If a line in the records below holds the word "homework", copy it.

Data in this exercise: Begin

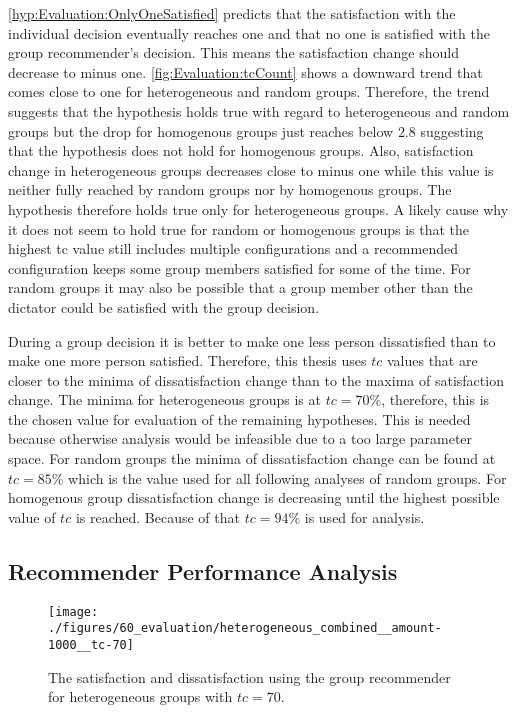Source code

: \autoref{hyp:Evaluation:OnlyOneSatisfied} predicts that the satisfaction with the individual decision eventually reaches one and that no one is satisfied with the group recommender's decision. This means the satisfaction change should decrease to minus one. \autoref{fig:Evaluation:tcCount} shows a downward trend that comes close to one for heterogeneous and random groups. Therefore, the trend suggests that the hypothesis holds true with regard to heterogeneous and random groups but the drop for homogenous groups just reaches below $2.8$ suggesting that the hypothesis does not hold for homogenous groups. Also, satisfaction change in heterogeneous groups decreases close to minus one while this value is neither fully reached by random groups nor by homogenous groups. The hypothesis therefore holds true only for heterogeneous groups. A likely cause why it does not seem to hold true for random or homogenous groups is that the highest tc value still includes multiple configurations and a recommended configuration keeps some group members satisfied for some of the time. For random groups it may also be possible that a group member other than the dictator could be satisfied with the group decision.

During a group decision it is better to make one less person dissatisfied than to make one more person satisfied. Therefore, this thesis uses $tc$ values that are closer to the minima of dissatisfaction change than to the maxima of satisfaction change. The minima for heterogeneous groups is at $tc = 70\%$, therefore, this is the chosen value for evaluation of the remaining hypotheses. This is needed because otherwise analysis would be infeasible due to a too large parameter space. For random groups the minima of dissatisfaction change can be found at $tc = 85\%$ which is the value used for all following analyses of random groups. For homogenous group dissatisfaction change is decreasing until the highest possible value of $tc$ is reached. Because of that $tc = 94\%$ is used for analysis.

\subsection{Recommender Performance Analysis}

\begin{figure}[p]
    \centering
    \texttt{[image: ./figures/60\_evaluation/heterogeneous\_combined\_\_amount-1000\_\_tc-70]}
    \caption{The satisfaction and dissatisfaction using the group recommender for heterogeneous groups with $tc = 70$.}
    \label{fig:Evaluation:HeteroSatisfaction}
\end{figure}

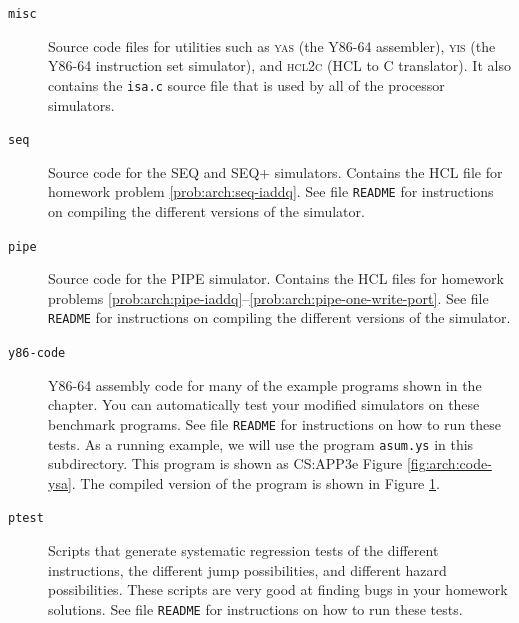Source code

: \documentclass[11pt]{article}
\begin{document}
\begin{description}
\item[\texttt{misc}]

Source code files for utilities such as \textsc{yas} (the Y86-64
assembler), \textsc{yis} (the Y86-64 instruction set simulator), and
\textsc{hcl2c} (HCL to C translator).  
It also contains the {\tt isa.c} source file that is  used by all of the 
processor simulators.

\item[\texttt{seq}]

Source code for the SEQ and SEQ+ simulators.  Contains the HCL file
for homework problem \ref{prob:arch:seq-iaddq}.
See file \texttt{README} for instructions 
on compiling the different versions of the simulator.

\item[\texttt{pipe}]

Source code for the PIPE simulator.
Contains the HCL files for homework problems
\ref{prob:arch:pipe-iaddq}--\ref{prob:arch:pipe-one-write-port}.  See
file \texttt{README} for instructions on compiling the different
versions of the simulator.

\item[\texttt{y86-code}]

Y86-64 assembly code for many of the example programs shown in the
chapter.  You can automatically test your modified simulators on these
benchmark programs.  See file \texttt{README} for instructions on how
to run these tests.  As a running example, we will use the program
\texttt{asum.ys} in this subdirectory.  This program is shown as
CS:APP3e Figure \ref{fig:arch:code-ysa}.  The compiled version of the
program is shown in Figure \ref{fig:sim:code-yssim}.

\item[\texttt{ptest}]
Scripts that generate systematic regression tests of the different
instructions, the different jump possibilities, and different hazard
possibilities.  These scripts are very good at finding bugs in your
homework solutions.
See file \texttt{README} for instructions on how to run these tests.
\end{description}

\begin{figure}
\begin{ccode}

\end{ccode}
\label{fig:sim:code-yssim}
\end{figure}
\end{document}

Data in this exercise: End
Data in this exercise: Begin

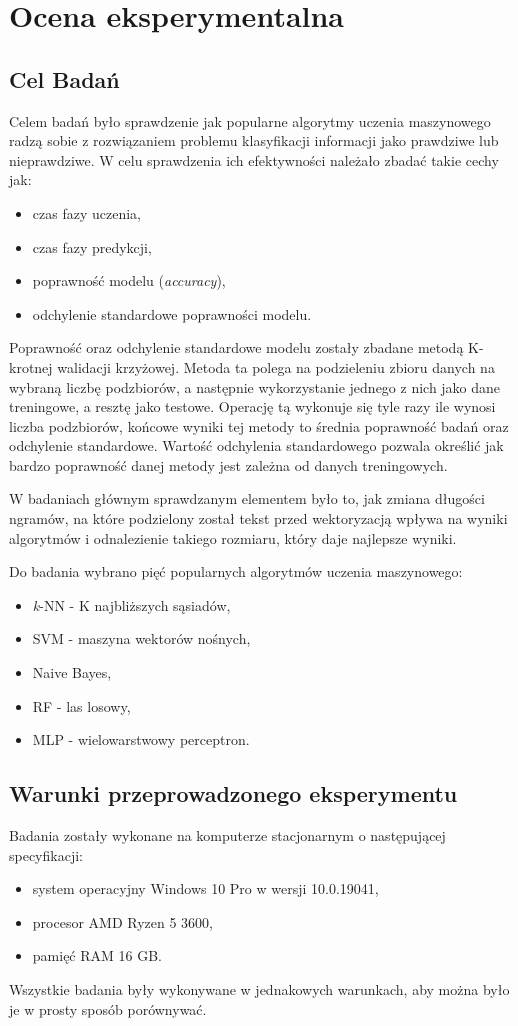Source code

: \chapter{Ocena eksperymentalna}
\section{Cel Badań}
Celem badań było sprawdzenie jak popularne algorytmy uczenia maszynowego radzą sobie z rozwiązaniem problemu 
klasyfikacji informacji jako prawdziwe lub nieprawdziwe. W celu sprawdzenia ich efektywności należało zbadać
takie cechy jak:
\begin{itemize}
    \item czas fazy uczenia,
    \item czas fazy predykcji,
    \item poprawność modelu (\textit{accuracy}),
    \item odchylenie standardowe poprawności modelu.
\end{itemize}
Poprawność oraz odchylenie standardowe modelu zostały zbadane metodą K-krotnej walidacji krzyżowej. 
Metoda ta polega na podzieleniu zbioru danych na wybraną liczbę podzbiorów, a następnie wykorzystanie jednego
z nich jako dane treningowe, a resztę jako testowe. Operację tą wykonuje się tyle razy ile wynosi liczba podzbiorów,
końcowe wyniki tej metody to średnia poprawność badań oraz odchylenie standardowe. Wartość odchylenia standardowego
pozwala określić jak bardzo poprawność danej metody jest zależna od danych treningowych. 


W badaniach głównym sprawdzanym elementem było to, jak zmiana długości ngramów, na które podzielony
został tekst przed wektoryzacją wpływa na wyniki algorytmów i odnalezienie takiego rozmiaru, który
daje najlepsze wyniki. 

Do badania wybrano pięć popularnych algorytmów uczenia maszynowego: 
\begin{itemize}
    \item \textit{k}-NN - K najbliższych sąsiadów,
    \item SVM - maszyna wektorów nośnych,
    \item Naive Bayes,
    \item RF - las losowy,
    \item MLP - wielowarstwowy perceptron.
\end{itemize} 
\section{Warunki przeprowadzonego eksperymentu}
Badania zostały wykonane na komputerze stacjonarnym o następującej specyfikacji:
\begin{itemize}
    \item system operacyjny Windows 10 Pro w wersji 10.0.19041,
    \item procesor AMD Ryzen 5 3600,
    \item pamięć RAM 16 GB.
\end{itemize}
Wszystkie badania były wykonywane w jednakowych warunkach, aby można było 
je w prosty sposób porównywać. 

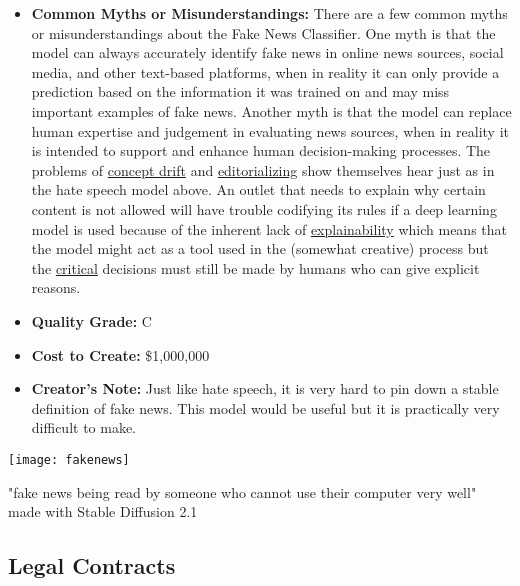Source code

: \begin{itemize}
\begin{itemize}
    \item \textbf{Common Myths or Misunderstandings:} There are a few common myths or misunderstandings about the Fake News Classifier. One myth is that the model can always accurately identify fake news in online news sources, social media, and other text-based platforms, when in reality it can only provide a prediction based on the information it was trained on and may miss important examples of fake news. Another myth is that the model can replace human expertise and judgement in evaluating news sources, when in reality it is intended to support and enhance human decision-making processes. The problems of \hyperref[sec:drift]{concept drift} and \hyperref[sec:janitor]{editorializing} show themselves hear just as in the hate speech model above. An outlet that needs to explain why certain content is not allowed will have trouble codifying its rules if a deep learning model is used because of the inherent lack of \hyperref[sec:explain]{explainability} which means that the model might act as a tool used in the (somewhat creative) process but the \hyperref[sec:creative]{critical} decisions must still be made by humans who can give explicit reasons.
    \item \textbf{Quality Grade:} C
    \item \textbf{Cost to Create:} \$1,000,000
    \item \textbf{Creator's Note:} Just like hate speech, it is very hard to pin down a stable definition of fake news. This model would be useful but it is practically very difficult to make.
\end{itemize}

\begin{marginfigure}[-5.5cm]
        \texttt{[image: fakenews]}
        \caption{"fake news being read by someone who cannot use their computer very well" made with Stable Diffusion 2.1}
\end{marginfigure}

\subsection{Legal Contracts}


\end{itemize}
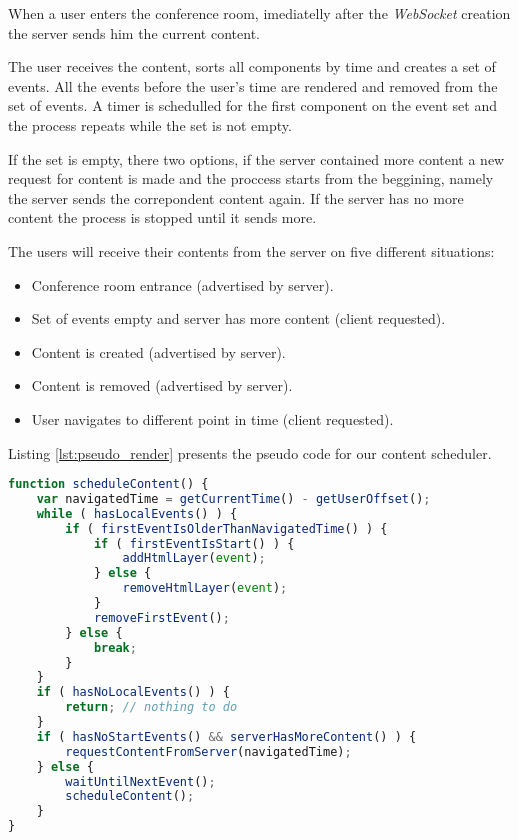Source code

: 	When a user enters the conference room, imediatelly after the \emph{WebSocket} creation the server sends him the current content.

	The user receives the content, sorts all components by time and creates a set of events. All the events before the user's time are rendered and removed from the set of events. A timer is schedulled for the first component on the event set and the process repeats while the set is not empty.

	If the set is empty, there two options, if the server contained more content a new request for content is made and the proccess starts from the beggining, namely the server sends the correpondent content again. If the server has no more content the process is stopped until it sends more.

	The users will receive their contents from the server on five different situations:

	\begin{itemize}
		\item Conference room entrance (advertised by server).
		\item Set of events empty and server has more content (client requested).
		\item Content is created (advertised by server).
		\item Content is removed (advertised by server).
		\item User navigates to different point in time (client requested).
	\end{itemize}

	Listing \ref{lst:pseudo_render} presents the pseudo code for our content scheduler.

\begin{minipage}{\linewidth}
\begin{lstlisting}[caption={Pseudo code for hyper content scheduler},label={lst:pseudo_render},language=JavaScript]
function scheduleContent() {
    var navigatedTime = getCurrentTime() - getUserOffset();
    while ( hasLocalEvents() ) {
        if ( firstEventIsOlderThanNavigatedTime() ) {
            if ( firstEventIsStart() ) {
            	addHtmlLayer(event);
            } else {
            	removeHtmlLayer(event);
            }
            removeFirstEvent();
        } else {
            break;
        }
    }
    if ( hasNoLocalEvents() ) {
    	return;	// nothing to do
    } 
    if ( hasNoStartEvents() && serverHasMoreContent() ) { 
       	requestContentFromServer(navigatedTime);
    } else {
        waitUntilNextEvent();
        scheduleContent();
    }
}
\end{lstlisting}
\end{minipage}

Data in this exercise: End
Data in this exercise: Begin

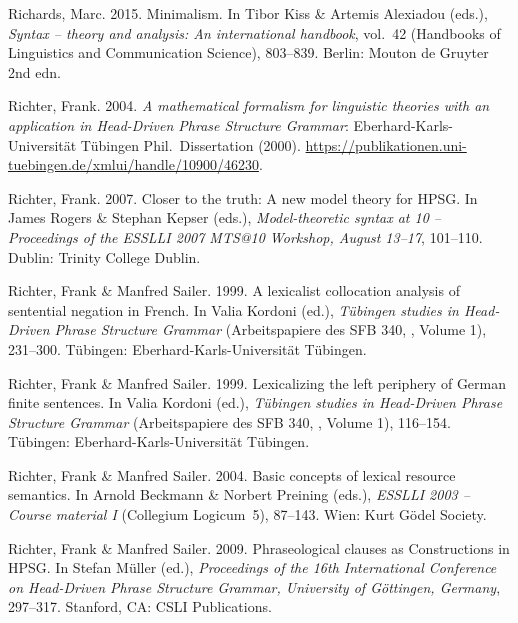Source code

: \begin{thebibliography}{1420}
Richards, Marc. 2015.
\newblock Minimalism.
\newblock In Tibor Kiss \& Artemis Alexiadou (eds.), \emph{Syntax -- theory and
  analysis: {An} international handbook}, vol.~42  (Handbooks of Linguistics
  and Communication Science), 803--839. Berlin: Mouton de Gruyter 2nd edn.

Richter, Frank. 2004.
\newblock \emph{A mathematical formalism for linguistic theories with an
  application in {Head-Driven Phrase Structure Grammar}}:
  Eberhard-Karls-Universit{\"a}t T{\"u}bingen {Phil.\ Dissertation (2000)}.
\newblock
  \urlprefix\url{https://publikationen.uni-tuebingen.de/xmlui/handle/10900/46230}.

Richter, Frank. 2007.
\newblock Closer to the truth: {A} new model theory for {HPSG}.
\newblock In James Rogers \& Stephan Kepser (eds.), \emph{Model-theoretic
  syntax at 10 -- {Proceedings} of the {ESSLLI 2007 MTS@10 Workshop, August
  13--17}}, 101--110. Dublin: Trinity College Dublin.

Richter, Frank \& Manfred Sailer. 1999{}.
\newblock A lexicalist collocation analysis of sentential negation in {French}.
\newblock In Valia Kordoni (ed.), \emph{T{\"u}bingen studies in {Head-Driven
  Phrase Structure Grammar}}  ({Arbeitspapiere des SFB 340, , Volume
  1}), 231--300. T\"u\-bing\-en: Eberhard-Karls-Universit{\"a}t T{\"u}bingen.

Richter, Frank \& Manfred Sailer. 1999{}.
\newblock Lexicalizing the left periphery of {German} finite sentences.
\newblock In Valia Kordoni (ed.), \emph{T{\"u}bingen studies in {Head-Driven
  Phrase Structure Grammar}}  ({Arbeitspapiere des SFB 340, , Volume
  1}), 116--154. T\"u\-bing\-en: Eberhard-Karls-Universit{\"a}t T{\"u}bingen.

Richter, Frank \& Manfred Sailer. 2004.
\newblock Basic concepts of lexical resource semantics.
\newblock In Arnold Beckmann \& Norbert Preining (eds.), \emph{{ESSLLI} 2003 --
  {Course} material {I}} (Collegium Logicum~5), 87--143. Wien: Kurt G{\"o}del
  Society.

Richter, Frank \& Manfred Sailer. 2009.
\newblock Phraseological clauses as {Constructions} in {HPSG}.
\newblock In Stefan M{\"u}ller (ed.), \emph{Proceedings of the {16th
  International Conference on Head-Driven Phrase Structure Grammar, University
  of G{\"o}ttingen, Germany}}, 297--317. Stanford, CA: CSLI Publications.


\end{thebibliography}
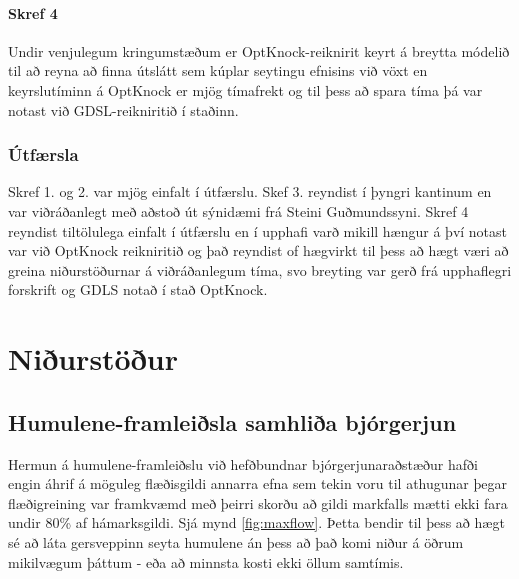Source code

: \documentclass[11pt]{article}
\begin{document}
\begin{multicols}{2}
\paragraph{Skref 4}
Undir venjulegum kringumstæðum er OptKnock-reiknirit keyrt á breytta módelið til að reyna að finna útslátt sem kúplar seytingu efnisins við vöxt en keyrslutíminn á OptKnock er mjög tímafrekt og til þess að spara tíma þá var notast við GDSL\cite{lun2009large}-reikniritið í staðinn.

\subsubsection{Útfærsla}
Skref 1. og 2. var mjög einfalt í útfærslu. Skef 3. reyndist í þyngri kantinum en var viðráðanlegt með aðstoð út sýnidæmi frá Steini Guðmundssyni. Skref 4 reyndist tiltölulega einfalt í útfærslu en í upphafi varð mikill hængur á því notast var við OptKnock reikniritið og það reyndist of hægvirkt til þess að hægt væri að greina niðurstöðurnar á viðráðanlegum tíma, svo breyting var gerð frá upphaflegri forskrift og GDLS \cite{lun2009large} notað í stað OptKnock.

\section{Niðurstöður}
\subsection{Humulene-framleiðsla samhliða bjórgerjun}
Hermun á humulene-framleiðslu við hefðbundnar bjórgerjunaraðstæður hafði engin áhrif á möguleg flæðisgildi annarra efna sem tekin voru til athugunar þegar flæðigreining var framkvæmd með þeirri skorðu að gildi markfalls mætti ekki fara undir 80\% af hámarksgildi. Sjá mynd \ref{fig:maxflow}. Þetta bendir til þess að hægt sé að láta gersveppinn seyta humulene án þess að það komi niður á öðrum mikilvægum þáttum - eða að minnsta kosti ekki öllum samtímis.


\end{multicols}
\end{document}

Data in this exercise: End

» Result:
for homework problem \ref{prob:arch:seq-iaddq}.
Contains the HCL files for homework problems
homework solutions.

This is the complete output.